-- DESCRIPTION OF THE TASK --
Copy every line that contains the string "repúblicas" from the entries below.

*** Opening of RECORD EXTRACTS ***

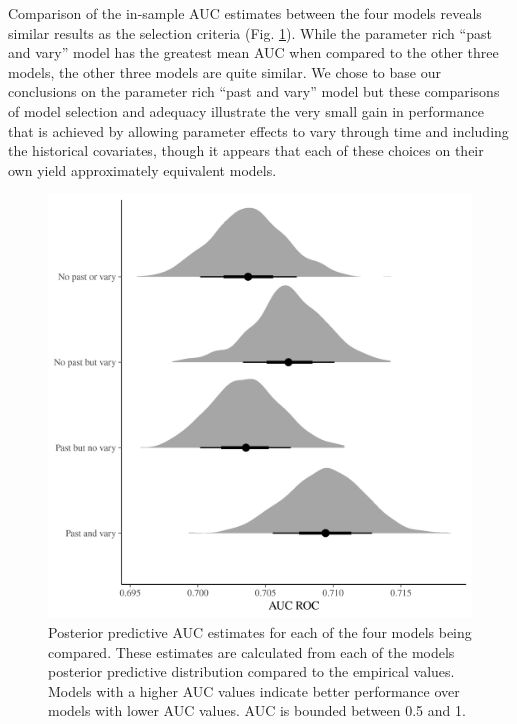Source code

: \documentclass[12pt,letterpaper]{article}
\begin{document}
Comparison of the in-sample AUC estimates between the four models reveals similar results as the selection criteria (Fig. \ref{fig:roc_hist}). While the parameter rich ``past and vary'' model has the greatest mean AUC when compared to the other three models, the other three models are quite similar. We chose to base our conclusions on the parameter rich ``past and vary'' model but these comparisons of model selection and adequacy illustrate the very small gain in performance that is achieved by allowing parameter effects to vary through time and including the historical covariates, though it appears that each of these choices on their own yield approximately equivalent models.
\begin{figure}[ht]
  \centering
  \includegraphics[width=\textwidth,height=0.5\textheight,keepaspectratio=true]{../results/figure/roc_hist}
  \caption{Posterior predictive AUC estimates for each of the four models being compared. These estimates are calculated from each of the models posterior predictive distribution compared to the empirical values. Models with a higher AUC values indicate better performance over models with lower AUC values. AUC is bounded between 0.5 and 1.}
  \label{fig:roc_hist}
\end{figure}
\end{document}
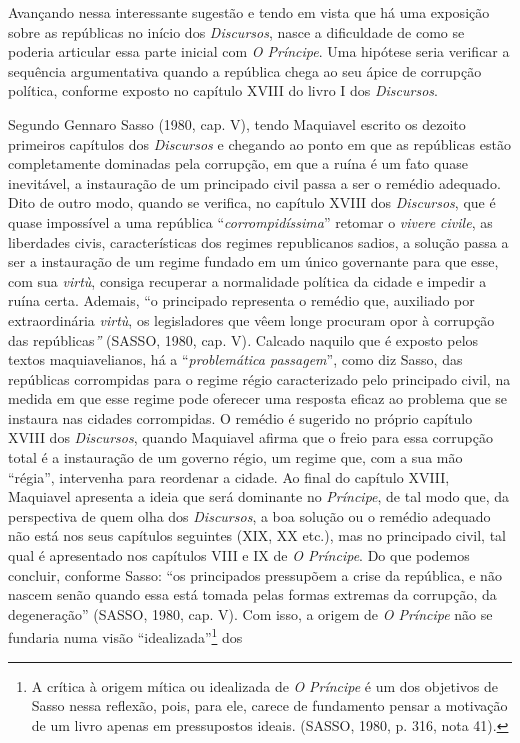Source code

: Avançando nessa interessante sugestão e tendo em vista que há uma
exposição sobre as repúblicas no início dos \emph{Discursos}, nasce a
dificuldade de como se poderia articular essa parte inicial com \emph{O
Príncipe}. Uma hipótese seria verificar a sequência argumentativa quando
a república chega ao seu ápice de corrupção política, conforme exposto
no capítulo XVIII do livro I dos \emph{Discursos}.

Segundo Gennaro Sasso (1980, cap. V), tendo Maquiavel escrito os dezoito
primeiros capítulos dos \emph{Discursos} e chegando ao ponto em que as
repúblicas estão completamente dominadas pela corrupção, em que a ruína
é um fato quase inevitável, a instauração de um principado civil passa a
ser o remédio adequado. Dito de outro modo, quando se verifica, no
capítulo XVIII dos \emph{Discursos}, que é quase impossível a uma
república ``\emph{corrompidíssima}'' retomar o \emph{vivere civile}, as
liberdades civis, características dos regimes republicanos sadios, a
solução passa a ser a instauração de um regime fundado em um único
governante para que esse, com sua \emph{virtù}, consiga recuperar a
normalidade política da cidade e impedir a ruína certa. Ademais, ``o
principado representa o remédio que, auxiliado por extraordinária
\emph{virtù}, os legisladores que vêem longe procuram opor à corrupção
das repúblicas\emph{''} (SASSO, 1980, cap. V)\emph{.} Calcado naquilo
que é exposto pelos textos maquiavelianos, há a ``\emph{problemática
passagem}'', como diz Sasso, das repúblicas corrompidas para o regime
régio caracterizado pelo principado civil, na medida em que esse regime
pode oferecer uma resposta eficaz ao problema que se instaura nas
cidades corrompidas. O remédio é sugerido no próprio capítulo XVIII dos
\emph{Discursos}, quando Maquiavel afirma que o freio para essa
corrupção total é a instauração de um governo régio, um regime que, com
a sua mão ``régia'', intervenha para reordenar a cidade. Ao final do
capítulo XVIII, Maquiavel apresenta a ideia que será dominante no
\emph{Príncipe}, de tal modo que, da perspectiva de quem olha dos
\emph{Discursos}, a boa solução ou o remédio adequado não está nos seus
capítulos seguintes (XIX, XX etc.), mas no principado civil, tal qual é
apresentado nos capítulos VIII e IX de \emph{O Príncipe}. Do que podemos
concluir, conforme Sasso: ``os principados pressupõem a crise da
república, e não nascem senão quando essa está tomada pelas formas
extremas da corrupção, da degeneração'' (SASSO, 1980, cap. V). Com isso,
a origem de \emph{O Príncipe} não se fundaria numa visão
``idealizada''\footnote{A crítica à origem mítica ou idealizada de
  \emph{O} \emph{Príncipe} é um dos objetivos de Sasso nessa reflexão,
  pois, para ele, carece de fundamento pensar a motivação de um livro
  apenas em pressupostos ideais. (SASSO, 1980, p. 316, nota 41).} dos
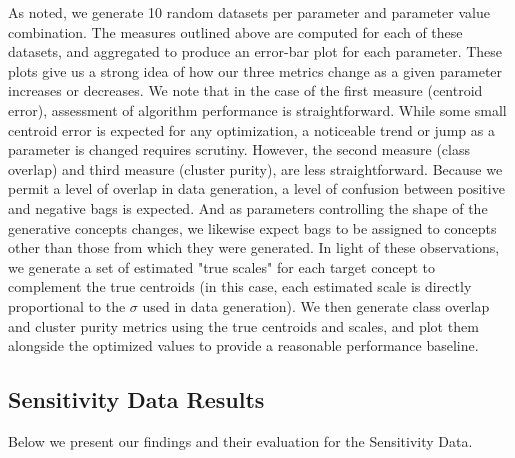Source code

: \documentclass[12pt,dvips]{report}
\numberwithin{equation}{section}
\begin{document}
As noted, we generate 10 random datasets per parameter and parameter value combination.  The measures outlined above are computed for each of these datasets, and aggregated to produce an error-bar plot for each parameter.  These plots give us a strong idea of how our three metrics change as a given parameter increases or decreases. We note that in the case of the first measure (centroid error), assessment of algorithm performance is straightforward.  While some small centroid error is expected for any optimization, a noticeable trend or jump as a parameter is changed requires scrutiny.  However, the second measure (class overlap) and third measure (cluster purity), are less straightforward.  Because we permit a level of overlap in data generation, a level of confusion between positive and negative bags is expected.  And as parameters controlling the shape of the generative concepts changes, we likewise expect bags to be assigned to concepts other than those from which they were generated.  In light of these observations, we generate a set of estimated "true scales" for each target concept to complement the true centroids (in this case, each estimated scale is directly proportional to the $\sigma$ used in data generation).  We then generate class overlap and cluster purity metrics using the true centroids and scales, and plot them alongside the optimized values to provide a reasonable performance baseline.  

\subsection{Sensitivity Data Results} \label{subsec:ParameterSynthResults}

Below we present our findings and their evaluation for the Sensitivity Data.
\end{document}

*** Close of RECORD EXTRACTS ***

-- ANSWER AREA --
exposição sobre as repúblicas no início dos \emph{Discursos}, nasce a
repúblicas estão completamente dominadas pela corrupção, em que a ruína
das repúblicas\emph{''} (SASSO, 1980, cap. V)\emph{.} Calcado naquilo
passagem}'', como diz Sasso, das repúblicas corrompidas para o regime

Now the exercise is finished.